Your task is to give the listing below back word for word, pictures excluded.

[EXERCISE INPUTS]
○ ○ ○ ○ ○

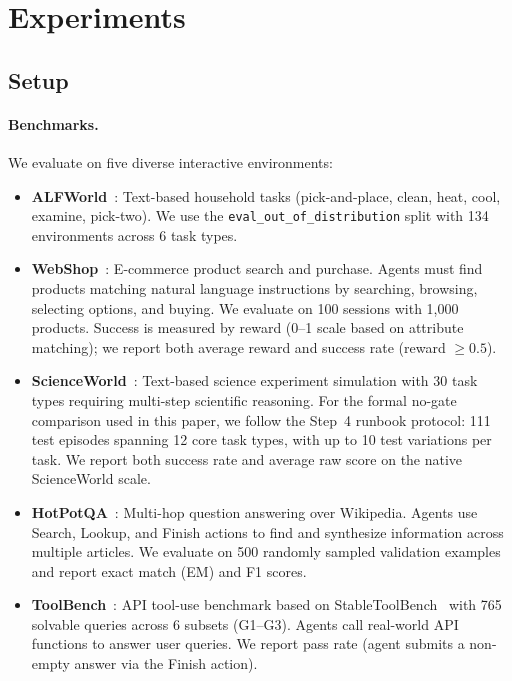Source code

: \section{Experiments}
\label{sec:experiments}

\subsection{Setup}
\label{sec:setup}

\paragraph{Benchmarks.} We evaluate on five diverse interactive environments:
\begin{itemize}
    \item \textbf{ALFWorld}~\citep{shridhar2021alfworld}: Text-based household tasks (pick-and-place, clean, heat, cool, examine, pick-two). We use the \texttt{eval\_out\_of\_distribution} split with 134 environments across 6 task types.
    \item \textbf{WebShop}~\citep{yao2022webshop}: E-commerce product search and purchase. Agents must find products matching natural language instructions by searching, browsing, selecting options, and buying. We evaluate on 100 sessions with 1,000 products. Success is measured by reward (0--1 scale based on attribute matching); we report both average reward and success rate (reward $\geq 0.5$).
    \item \textbf{ScienceWorld}~\citep{wang2022scienceworld}: Text-based science experiment simulation with 30 task types requiring multi-step scientific reasoning. For the formal no-gate comparison used in this paper, we follow the Step~4 runbook protocol: 111 test episodes spanning 12 core task types, with up to 10 test variations per task. We report both success rate and average raw score on the native ScienceWorld scale.
    \item \textbf{HotPotQA}~\citep{yang2018hotpotqa}: Multi-hop question answering over Wikipedia. Agents use Search, Lookup, and Finish actions to find and synthesize information across multiple articles. We evaluate on 500 randomly sampled validation examples and report exact match (EM) and F1 scores.
    \item \textbf{ToolBench}~\citep{qin2023toolllm}: API tool-use benchmark based on StableToolBench~\citep{guo2024stabletoolbench} with 765 solvable queries across 6 subsets (G1--G3). Agents call real-world API functions to answer user queries. We report pass rate (agent submits a non-empty answer via the Finish action).
\end{itemize}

○ ○ ○ ○ ○

[ANSWER]
Source code

: \section{Experiments}
\label{sec:experiments}

\subsection{Setup}
\label{sec:setup}

\paragraph{Benchmarks.} We evaluate on five diverse interactive environments:
\begin{itemize}
    \item \textbf{ALFWorld}~\citep{shridhar2021alfworld}: Text-based household tasks (pick-and-place, clean, heat, cool, examine, pick-two). We use the \texttt{eval\_out\_of\_distribution} split with 134 environments across 6 task types.
    \item \textbf{WebShop}~\citep{yao2022webshop}: E-commerce product search and purchase. Agents must find products matching natural language instructions by searching, browsing, selecting options, and buying. We evaluate on 100 sessions with 1,000 products. Success is measured by reward (0--1 scale based on attribute matching); we report both average reward and success rate (reward $\geq 0.5$).
    \item \textbf{ScienceWorld}~\citep{wang2022scienceworld}: Text-based science experiment simulation with 30 task types requiring multi-step scientific reasoning. For the formal no-gate comparison used in this paper, we follow the Step~4 runbook protocol: 111 test episodes spanning 12 core task types, with up to 10 test variations per task. We report both success rate and average raw score on the native ScienceWorld scale.
    \item \textbf{HotPotQA}~\citep{yang2018hotpotqa}: Multi-hop question answering over Wikipedia. Agents use Search, Lookup, and Finish actions to find and synthesize information across multiple articles. We evaluate on 500 randomly sampled validation examples and report exact match (EM) and F1 scores.
    \item \textbf{ToolBench}~\citep{qin2023toolllm}: API tool-use benchmark based on StableToolBench~\citep{guo2024stabletoolbench} with 765 solvable queries across 6 subsets (G1--G3). Agents call real-world API functions to answer user queries. We report pass rate (agent submits a non-empty answer via the Finish action).
\end{itemize}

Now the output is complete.